┌─ Source information

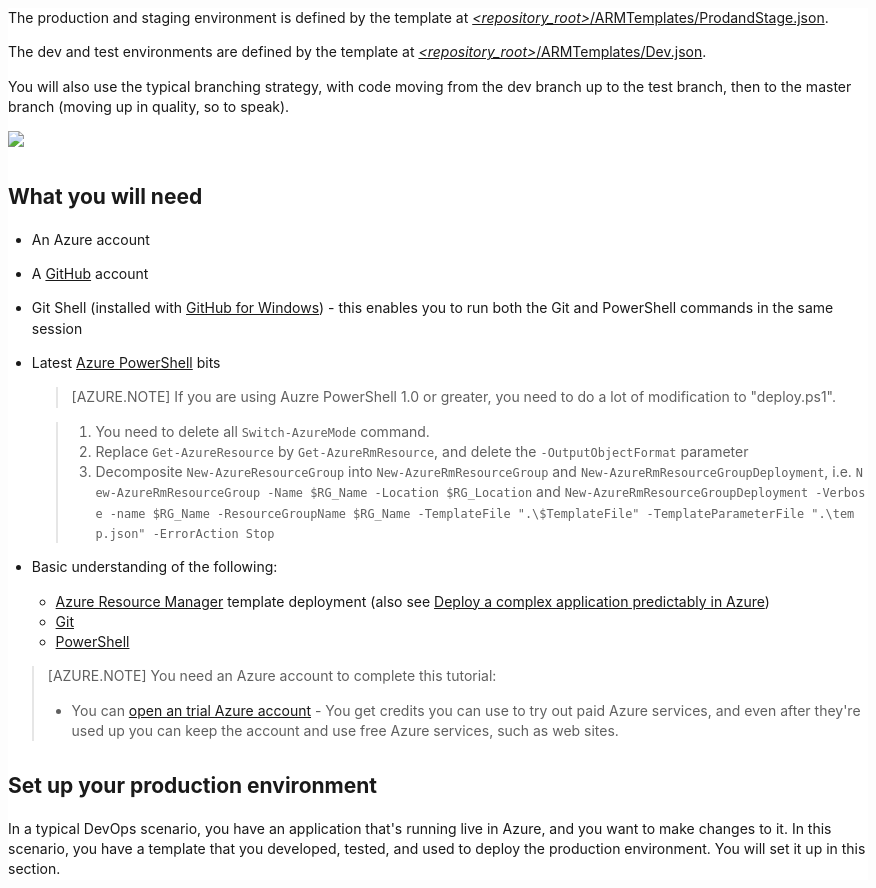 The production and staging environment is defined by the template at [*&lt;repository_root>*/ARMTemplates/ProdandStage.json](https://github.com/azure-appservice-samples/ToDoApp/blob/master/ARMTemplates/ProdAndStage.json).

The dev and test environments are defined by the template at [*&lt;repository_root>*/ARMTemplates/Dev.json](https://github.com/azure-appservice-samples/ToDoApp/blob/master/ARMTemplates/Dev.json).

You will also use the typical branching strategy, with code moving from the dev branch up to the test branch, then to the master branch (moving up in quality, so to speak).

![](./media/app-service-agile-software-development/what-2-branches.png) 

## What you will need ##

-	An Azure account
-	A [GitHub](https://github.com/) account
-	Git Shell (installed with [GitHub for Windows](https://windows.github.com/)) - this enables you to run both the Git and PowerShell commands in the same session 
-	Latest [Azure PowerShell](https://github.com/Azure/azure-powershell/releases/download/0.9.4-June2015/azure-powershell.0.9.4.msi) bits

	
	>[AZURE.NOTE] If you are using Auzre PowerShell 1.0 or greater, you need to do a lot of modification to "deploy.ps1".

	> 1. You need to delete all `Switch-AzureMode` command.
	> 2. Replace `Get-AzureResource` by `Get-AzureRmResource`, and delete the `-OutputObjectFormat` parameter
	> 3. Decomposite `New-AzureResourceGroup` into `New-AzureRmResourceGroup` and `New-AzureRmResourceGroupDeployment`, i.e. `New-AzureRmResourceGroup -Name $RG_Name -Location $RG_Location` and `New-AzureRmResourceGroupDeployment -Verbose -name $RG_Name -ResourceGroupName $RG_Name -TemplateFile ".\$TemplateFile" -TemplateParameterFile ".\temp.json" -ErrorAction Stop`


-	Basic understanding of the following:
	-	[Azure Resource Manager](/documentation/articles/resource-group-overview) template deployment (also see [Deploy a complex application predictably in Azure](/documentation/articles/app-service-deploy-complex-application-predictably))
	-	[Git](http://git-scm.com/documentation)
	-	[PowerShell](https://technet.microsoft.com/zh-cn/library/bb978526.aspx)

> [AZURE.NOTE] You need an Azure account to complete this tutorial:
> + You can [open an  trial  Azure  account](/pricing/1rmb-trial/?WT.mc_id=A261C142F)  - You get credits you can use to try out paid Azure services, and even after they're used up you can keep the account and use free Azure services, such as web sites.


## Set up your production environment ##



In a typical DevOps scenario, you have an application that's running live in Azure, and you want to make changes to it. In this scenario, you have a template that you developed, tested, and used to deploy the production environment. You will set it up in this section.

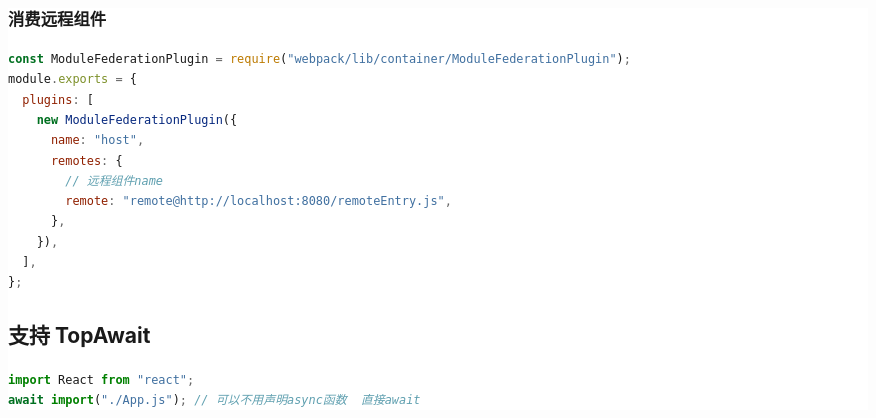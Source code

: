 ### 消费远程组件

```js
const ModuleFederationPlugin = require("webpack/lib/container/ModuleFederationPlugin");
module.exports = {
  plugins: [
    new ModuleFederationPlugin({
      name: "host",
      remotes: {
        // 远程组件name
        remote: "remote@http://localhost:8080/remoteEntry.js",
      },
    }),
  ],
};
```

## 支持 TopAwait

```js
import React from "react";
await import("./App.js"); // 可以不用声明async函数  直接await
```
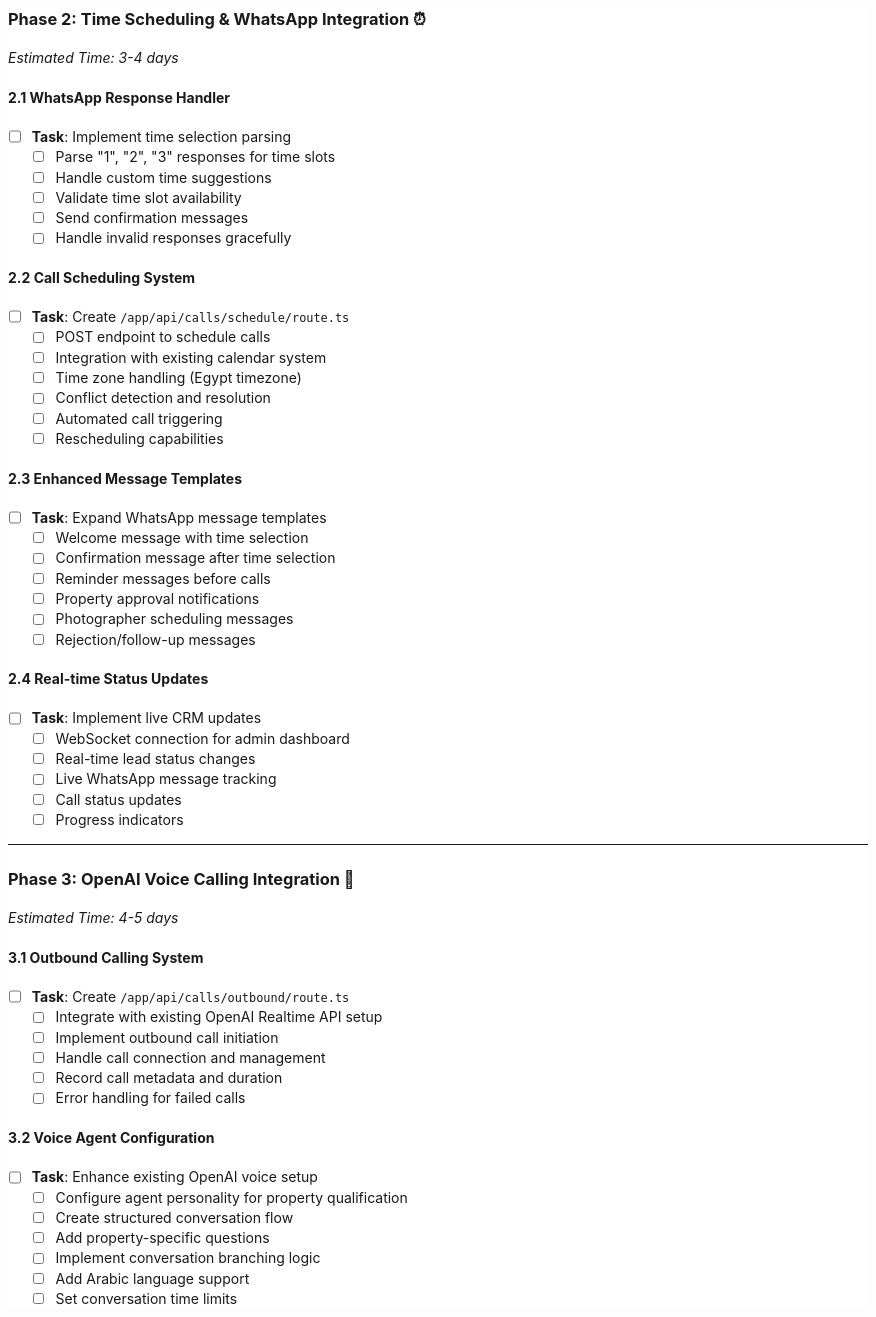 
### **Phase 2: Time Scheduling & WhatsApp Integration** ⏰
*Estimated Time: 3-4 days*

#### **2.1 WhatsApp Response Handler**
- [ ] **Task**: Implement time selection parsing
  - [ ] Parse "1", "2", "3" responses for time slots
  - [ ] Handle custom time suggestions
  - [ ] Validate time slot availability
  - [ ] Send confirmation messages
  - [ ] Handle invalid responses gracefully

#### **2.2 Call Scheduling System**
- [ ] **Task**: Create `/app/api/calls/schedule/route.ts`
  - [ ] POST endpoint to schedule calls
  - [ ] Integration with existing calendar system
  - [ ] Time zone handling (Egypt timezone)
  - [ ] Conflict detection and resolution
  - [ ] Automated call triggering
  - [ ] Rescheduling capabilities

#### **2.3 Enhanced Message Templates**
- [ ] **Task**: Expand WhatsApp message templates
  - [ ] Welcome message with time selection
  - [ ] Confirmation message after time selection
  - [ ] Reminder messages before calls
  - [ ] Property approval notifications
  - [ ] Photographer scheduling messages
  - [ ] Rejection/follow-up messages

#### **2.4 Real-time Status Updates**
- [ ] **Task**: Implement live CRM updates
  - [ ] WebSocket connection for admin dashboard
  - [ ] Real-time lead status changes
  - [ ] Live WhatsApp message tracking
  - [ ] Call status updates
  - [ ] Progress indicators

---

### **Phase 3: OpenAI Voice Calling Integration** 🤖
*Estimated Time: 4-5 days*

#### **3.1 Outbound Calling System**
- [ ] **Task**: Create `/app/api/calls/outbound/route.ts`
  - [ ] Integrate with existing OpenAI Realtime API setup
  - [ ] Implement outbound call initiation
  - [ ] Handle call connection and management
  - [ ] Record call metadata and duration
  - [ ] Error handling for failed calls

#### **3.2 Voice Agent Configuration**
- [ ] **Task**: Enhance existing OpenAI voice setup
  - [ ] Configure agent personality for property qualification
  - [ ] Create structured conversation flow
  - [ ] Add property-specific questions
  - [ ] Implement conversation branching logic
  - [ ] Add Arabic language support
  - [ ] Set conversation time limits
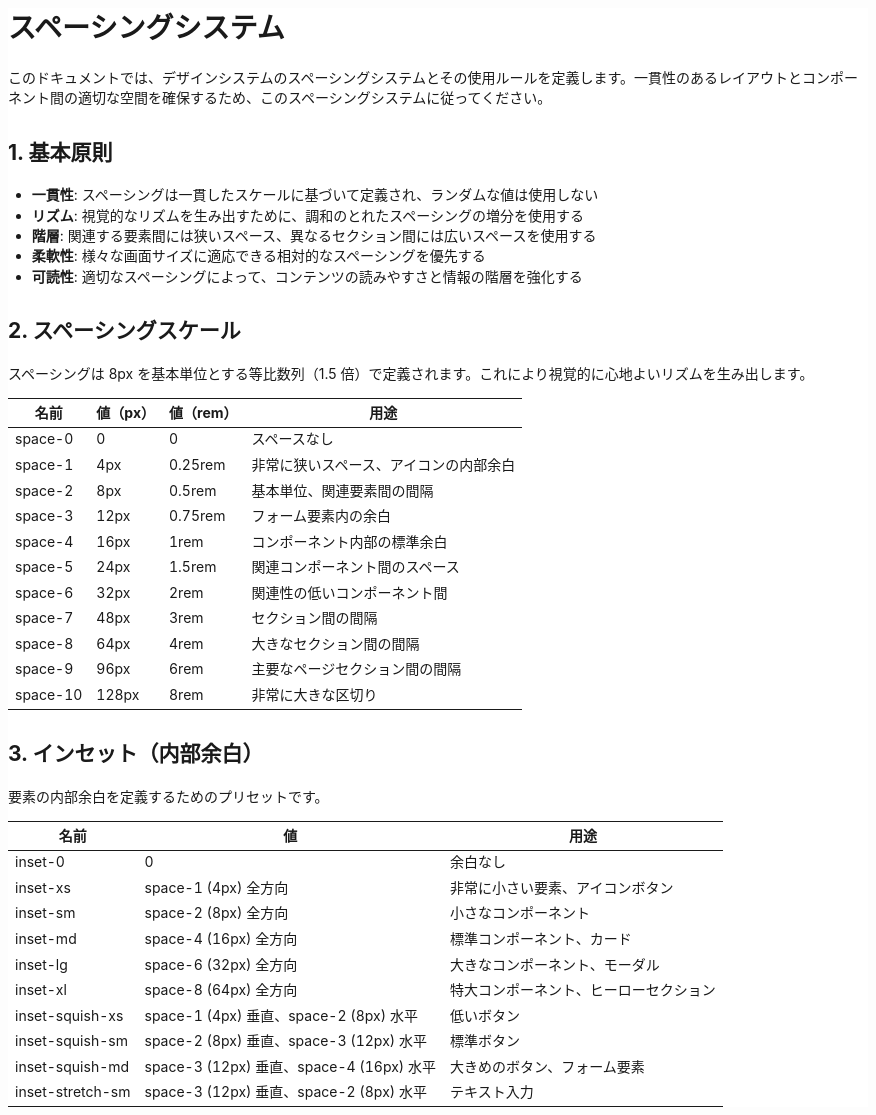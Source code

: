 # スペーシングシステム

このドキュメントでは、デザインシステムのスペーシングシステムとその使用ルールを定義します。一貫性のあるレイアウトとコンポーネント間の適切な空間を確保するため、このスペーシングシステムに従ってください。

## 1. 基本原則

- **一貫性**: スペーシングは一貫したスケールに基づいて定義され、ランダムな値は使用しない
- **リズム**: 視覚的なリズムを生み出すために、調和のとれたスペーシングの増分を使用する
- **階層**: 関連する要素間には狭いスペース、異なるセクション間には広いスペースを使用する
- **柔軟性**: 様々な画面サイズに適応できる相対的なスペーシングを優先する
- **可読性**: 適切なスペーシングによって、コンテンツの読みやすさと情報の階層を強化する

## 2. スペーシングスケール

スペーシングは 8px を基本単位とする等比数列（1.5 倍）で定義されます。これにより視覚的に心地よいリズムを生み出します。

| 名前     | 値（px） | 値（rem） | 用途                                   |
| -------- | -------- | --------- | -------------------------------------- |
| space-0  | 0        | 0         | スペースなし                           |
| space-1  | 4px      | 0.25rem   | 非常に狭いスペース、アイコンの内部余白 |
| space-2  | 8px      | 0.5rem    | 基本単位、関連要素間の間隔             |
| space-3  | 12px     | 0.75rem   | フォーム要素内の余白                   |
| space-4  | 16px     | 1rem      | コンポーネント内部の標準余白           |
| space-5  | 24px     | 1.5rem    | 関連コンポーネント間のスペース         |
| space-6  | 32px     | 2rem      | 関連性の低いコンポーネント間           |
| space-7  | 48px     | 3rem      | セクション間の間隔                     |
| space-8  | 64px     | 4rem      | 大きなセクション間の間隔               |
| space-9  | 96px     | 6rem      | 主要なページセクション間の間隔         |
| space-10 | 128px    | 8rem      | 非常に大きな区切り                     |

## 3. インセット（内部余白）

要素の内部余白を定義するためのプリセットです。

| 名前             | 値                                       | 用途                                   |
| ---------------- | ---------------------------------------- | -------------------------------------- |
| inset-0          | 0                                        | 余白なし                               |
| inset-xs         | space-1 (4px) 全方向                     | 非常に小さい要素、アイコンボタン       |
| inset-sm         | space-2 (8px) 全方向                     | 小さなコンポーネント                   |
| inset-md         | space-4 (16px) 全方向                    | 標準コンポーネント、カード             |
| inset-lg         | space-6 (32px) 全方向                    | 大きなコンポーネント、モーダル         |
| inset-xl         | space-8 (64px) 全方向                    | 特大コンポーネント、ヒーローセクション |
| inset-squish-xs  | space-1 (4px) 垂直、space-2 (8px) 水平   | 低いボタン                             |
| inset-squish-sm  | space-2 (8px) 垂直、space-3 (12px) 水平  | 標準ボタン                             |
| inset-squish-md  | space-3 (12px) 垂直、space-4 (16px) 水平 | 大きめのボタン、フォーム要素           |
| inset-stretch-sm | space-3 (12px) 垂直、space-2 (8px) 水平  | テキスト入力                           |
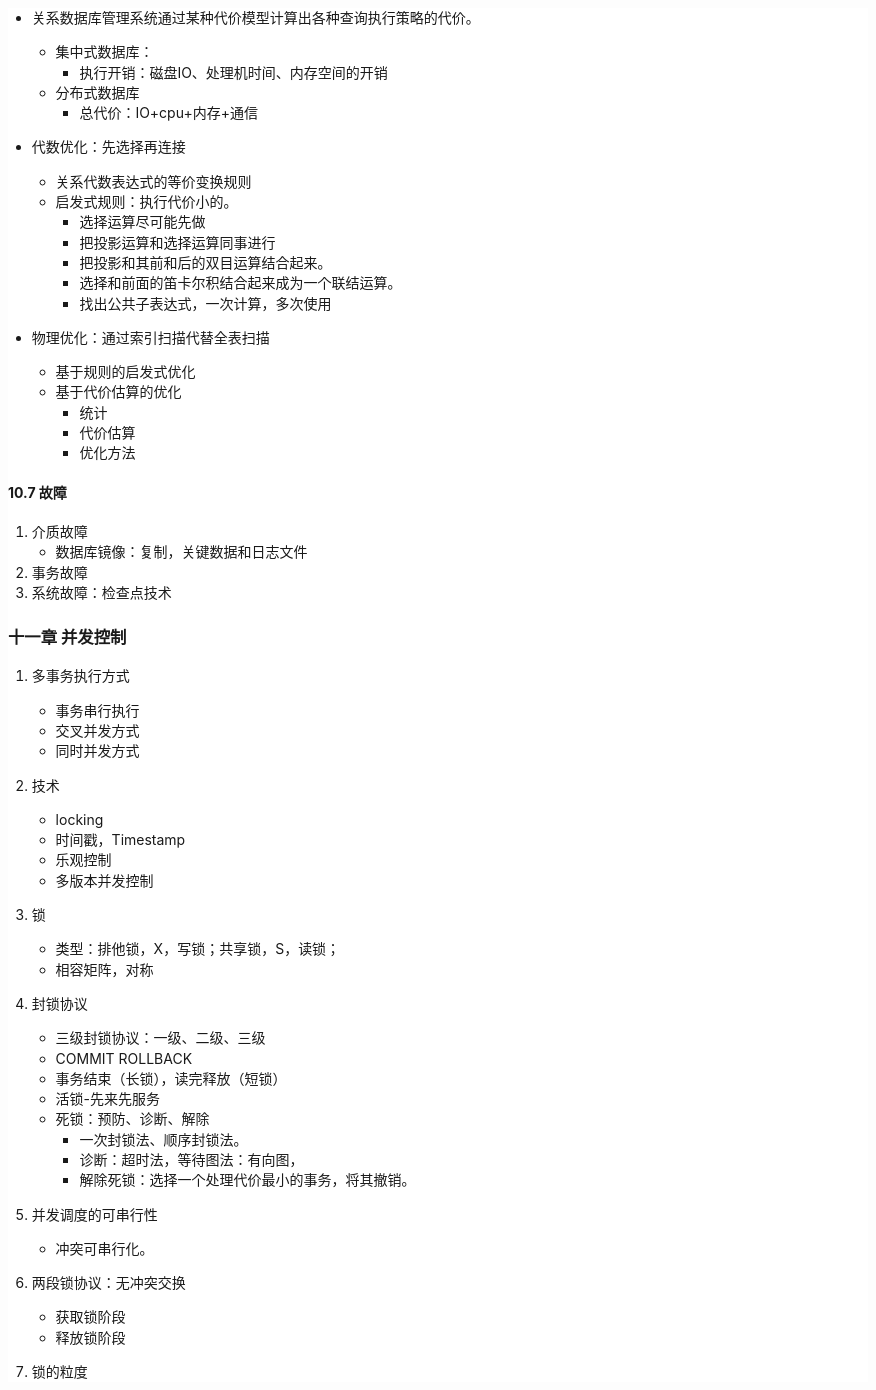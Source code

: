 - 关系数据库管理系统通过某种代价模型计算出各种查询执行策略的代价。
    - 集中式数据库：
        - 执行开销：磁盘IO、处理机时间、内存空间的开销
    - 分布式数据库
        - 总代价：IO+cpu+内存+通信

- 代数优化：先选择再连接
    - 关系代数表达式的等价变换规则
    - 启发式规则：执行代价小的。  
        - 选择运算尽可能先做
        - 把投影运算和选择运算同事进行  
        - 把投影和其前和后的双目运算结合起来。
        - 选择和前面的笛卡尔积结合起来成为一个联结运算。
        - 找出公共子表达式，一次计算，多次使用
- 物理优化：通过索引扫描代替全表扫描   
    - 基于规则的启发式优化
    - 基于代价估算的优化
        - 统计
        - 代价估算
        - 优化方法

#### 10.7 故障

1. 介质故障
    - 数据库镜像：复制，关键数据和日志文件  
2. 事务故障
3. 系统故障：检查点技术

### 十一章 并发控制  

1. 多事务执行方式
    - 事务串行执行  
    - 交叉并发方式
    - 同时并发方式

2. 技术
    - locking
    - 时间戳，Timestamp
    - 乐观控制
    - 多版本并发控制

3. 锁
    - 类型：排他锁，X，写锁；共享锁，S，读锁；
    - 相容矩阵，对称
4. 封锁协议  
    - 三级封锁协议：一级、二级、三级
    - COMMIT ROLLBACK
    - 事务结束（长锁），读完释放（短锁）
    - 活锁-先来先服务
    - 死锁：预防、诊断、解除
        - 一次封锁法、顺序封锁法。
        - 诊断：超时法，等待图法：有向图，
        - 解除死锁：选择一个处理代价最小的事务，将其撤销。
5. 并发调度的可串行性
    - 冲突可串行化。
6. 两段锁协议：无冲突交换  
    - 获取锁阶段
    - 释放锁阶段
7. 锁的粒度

└─

▶ [Task instructions]:
Where a line of the data holds "Create", show that line.

▶ [Exercise result]:
- [ ] **Task**: Create `/app/api/calls/schedule/route.ts`
- [ ] **Task**: Create `/app/api/calls/outbound/route.ts`
  - [ ] Create structured conversation flow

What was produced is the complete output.